Bits, bytes, and words.

Reinventing software for security; or: The woodpeckers are coming.

The past couple of years have been tough for digital security. A few disasters and near-disasters include:

  • Heartbleed, a buffer over-read vulnerability in OpenSSL allowing unauthorized remote access to data which may contain private keys.
  • Shellshock, an issue with Bash allowing remote code execution in many varied scenarios.
  • A bug in Microsoft's SSL/TLS library (Schannel) allowing remote code execution.
  • POODLE, a flaw in the SSLv3 protocol that an attacker can leverage on many connections by forcing a protocol downgrade, or relying on certain flaws in TLS implementations.
  • Attackers' increasing boldness in targeting networks for financial gain (Target, Home Depot) or cybervandalism (Sony Pictures), resulting in hundreds of millions — or perhaps even billions — of dollars in damages.
  • A rising awareness of state-sponsored attacks, from actors such as the NSA (Regin malware), the UK's GCHQ (Belgacom attack), and North Korea (alleged perpetrator of the Sony Pictures attack).

How did our infrastructure become so fragile? How did the miracles of technology turn against us? Who is responsible for this? Regrettably, my fellow software engineers and I are largely responsible. Together, we have created this frightening new world where people's property, finances, and privacy are at risk.

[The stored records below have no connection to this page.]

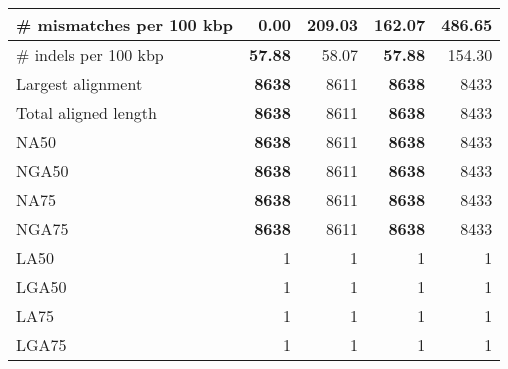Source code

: \documentclass[12pt,a4paper]{article}
\begin{document}
\begin{table}[ht]
\begin{center}
\begin{tabular}{|l*{4}{|r}|}
\# mismatches per 100 kbp & {\bf 0.00} & 209.03 & 162.07 & 486.65 \\ \hline
\# indels per 100 kbp & {\bf 57.88} & 58.07 & {\bf 57.88} & 154.30 \\ \hline
Largest alignment & {\bf 8638} & 8611 & {\bf 8638} & 8433 \\ \hline
Total aligned length & {\bf 8638} & 8611 & {\bf 8638} & 8433 \\ \hline
NA50 & {\bf 8638} & 8611 & {\bf 8638} & 8433 \\ \hline
NGA50 & {\bf 8638} & 8611 & {\bf 8638} & 8433 \\ \hline
NA75 & {\bf 8638} & 8611 & {\bf 8638} & 8433 \\ \hline
NGA75 & {\bf 8638} & 8611 & {\bf 8638} & 8433 \\ \hline
LA50 & 1 & 1 & 1 & 1 \\ \hline
LGA50 & 1 & 1 & 1 & 1 \\ \hline
LA75 & 1 & 1 & 1 & 1 \\ \hline
LGA75 & 1 & 1 & 1 & 1 \\ \hline
\end{tabular}
\end{center}
\end{table}
\end{document}
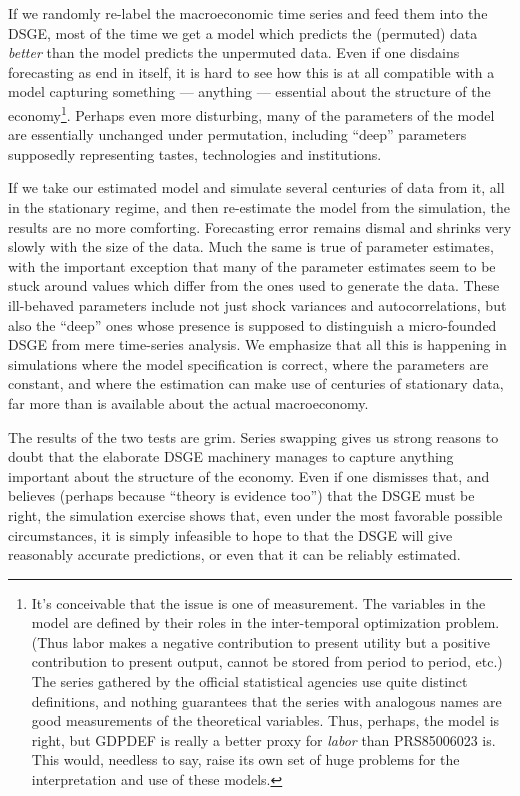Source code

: \documentclass[11pt]{article}
\begin{document}
If we randomly re-label the macroeconomic time series and feed them into
the DSGE, most of the time we get a model which predicts the (permuted)
data \emph{better} than the model predicts the unpermuted data. Even if
one disdains forecasting as end in itself, it is hard to see how this is
at all compatible with a model capturing something --- anything ---
essential about the structure of the
economy\footnote{It's conceivable that the issue is one of measurement.
  The variables in the model are defined by their roles in the inter-temporal
  optimization problem.  (Thus labor makes a negative contribution to present
  utility but a positive contribution to present output, cannot be stored from
  period to period, etc.)  The series gathered by the official statistical
  agencies use quite distinct definitions, and nothing guarantees that the
  series with analogous names are good measurements of the theoretical
  variables.  Thus, perhaps, the model is right, but GDPDEF is really a better
  proxy for \emph{labor} than PRS85006023 is.  This would, needless to say,
  raise its own set of huge problems for the interpretation and use of these
  models.}. Perhaps even more disturbing, many of the parameters of the
model are essentially unchanged under permutation, including ``deep''
parameters supposedly representing tastes, technologies and
institutions.

If we take our estimated model and simulate several centuries of data
from it, all in the stationary regime, and then re-estimate the model
from the simulation, the results are no more comforting. Forecasting
error remains dismal and shrinks very slowly with the size of the data.
Much the same is true of parameter estimates, with the important
exception that many of the parameter estimates seem to be stuck around
values which differ from the ones used to generate the data. These
ill-behaved parameters include not just shock variances and
autocorrelations, but also the ``deep'' ones whose presence is supposed
to distinguish a micro-founded DSGE from mere time-series analysis. We
emphasize that all this is happening in simulations where the model
specification is correct, where the parameters are constant, and where
the estimation can make use of centuries of stationary data, far more
than is available about the actual macroeconomy.

The results of the two tests are grim. Series swapping gives us strong
reasons to doubt that the elaborate DSGE machinery manages to capture
anything important about the structure of the economy. Even if one
dismisses that, and believes (perhaps because ``theory is evidence
too'') that the DSGE must be right, the simulation exercise shows that,
even under the most favorable possible circumstances, it is simply
infeasible to hope to that the DSGE will give reasonably accurate
predictions, or even that it can be reliably estimated.
\end{document}
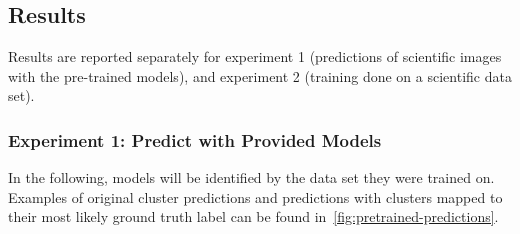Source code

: \subsection{Results}
Results are reported separately for experiment 1 (predictions of scientific images with the pre-trained models), and experiment 2 (training done on a scientific data set).

\subsubsection{Experiment 1: Predict with Provided Models}
In the following, models will be identified by the data set they were trained on.
Examples of original cluster predictions and predictions with clusters mapped to their most likely ground truth label can be found in~\autoref{fig:pretrained-predictions}.


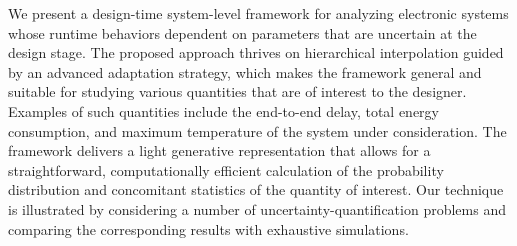 We present a design-time system-level framework for analyzing electronic systems
whose runtime behaviors dependent on parameters that are uncertain at the design
stage. The proposed approach thrives on hierarchical interpolation guided by an
advanced adaptation strategy, which makes the framework general and suitable for
studying various quantities that are of interest to the designer. Examples of
such quantities include the end-to-end delay, total energy consumption, and
maximum temperature of the system under consideration. The framework delivers a
light generative representation that allows for a straightforward,
computationally efficient calculation of the probability distribution and
concomitant statistics of the quantity of interest. Our technique is illustrated
by considering a number of uncertainty-quantification problems and comparing the
corresponding results with exhaustive simulations.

“If builders built buildings the way programmers wrote programs, then the first woodpecker that came along would destroy civilization.” — Gerald Weinberg

Weinberg's famous quote about software quality points out a lack of rigor that can be seen in the software industry for decades. In the 1970's and 1980's, the nascent Internet was a more civilized place, similar to a small town where people felt comfortable leaving their front doors unlocked. Accordingly, we built software with little consideration of security. Unencrypted communication protocols like telnet would happily share your passwords with any eavesdropper, and lax security in other network services would eventually expose unexpected attack modes that were perhaps obvious only in hindsight. In the 1990's and 2000's, we wised up with better encryption, authentication, authorization, and recognition of security as an explicit engineering goal. (As far as I can tell, the first RFC with a dedicated “Security Considerations” section was RFC 1060 from March 1990.)

However, although we managed to lock the front door, we left our systems vulnerable in many other ways. Memory safety errors, unexpected consequences emerging from complexity, and numerous mundane code correctness issues provided attackers with a seemingly endless toolkit for compromising systems.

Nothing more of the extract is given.